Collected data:
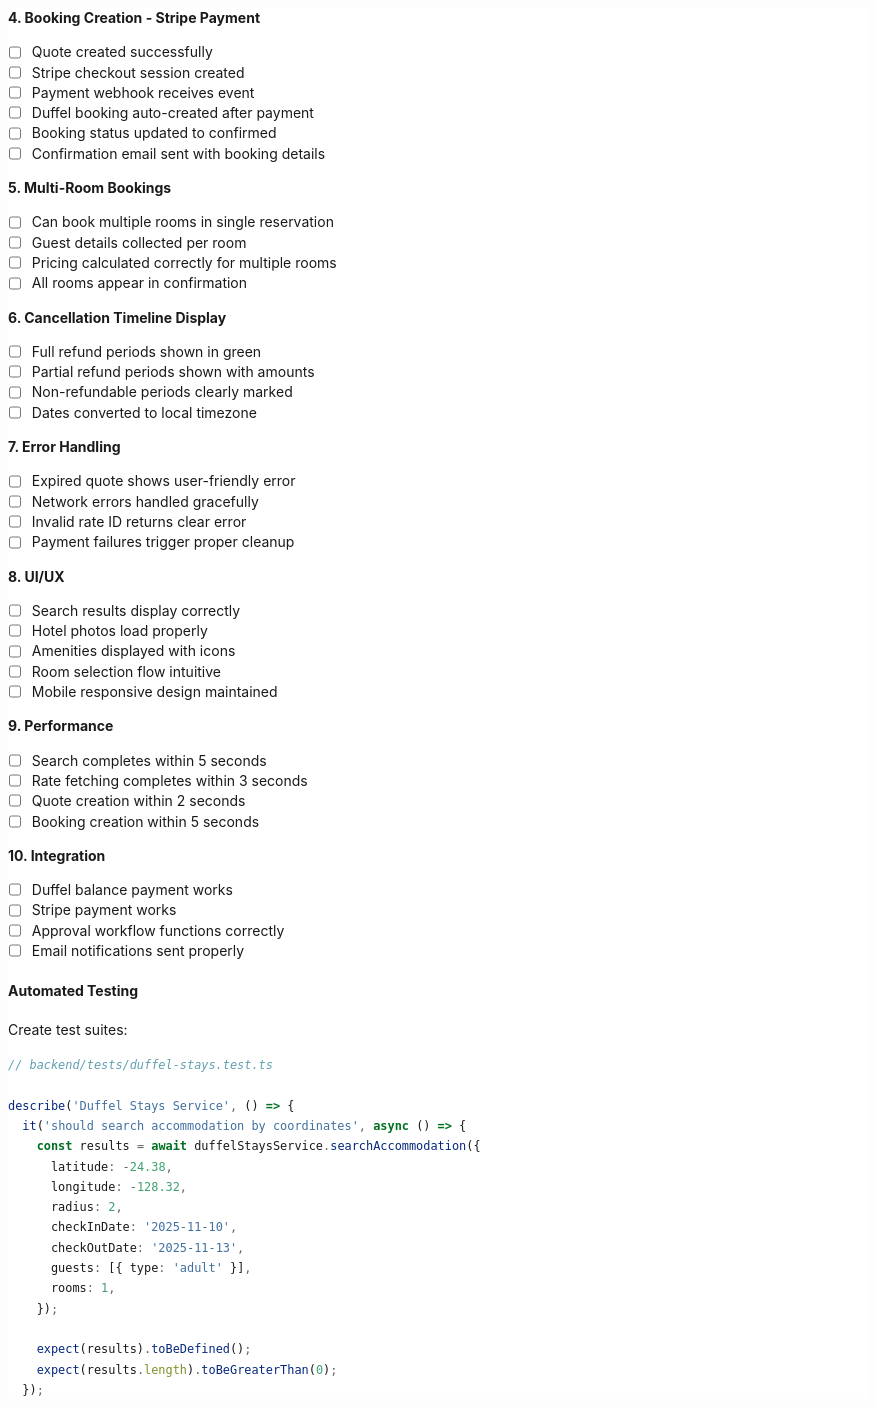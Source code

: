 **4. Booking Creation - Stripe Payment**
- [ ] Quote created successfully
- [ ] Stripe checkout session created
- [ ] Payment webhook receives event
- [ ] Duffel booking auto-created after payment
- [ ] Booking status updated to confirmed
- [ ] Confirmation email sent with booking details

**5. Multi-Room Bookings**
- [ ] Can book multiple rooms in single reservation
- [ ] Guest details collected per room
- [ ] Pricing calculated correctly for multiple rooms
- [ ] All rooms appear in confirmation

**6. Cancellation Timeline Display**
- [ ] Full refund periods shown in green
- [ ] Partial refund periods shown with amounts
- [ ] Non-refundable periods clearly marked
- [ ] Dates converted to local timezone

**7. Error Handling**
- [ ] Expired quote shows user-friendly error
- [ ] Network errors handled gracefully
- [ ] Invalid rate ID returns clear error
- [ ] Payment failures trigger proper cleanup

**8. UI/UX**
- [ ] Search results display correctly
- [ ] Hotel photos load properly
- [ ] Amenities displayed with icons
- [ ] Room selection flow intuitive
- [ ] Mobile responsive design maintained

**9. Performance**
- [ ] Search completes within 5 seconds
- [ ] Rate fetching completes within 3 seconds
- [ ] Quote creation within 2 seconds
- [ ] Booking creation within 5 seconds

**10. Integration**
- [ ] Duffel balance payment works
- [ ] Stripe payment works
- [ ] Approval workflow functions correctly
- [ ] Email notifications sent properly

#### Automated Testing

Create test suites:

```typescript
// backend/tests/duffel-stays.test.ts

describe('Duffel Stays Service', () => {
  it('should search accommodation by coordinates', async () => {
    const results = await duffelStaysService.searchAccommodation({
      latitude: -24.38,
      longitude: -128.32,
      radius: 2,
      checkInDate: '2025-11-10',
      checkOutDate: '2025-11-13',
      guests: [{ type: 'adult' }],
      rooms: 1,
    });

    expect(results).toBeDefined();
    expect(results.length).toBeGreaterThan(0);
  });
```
...
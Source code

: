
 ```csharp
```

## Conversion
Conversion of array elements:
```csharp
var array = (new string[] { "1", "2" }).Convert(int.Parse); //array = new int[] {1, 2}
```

Problem requirements: Where the word "results" appears in a line of the entries, copy that line.

Finished task:
- [ ] Search results display correctly
    const results = await duffelStaysService.searchAccommodation({
    expect(results).toBeDefined();
    expect(results.length).toBeGreaterThan(0);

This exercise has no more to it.